# Just wondering



## nickhand (Jun 13, 2003)

How many of you have heard of cutco? and of those that have what you think of it?


----------



## soussweets (Apr 12, 2003)

you couldnt give me a set of those stamped out trashy knives. the whole company is based on pressurized sales pitches ,, they are horrible knives. stores do not carry these things for a reason. they are overpriced and poorly made. thats it in a nutshell,,,


----------



## phatch (Mar 29, 2002)

The general concensus is they are way overpriced and their spiel is filled with lies, half truths, misconceptions and more.

Phil


----------



## mezzaluna (Aug 29, 2000)

I got pitched by a former student, so I gave in and bought a sandwich spreader and some kitchen shears. They're okay, but the prices are steep. Better to buy from a reputable local shop.


----------



## nickhand (Jun 13, 2003)

Ok to be completely honest, that actually is what i am doing right now is sellig cutco. The prices are a pain and actually in september they are rasing the prices.
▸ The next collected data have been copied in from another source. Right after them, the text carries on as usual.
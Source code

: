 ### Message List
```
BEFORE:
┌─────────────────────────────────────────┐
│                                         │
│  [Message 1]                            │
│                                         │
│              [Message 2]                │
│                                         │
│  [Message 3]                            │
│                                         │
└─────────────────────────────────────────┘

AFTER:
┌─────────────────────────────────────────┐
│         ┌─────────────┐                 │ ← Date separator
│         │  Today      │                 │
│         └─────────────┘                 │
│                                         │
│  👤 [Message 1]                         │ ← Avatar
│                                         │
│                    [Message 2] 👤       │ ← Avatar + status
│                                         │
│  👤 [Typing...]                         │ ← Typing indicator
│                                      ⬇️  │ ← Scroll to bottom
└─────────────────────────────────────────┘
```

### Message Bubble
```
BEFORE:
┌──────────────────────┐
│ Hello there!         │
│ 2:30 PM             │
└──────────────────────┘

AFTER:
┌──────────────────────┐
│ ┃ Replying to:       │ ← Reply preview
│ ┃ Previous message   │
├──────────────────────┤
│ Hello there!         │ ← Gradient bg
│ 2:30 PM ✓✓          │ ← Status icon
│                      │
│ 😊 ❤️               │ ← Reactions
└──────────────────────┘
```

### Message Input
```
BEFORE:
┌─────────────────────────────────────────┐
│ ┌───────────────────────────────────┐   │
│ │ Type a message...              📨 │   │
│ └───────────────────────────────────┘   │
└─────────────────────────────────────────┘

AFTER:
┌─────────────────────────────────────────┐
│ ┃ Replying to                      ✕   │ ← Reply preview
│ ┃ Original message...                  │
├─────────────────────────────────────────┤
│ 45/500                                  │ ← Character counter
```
And to be even more honest about around 65% of the price goes to things like advertising for new reps, reps commison (which is 10%-50% depending on your level, and to the manager) but the great thing is the warrenty, they do actually replace everything. 
And they say that they forge the metal before they stamp it, and that the handles dont melt and that the price is steap but the cost is less then any other knife. But since i dont knwo that much about knives i dont know.


----------



## nickhand (Jun 13, 2003)

lol sorry that last messege soundied like a sale pitch. That is what they tell me. So that is why i turned here for a professinal opion. Cause i dont know what the best kind of metla is the best and which matrial for handles is best. Cause i also have a set a knives from Kendrals knife set that students have to get.


----------



## jock (Dec 4, 2001)

My neighbor's nephew came selling those once. I felt sorry for the kid so I bought the same a Mezz - a sandwich spreader and shears. You would have to pry my Wusthof out of my cold, dead hands.  

Jock


----------



## mudbug (Dec 30, 1999)

Here is some additional information for anyone interested:

*Some Information About Cutco Knives *


----------



## azrael (Feb 9, 2004)

Good Heavens! why would anybody do that?


----------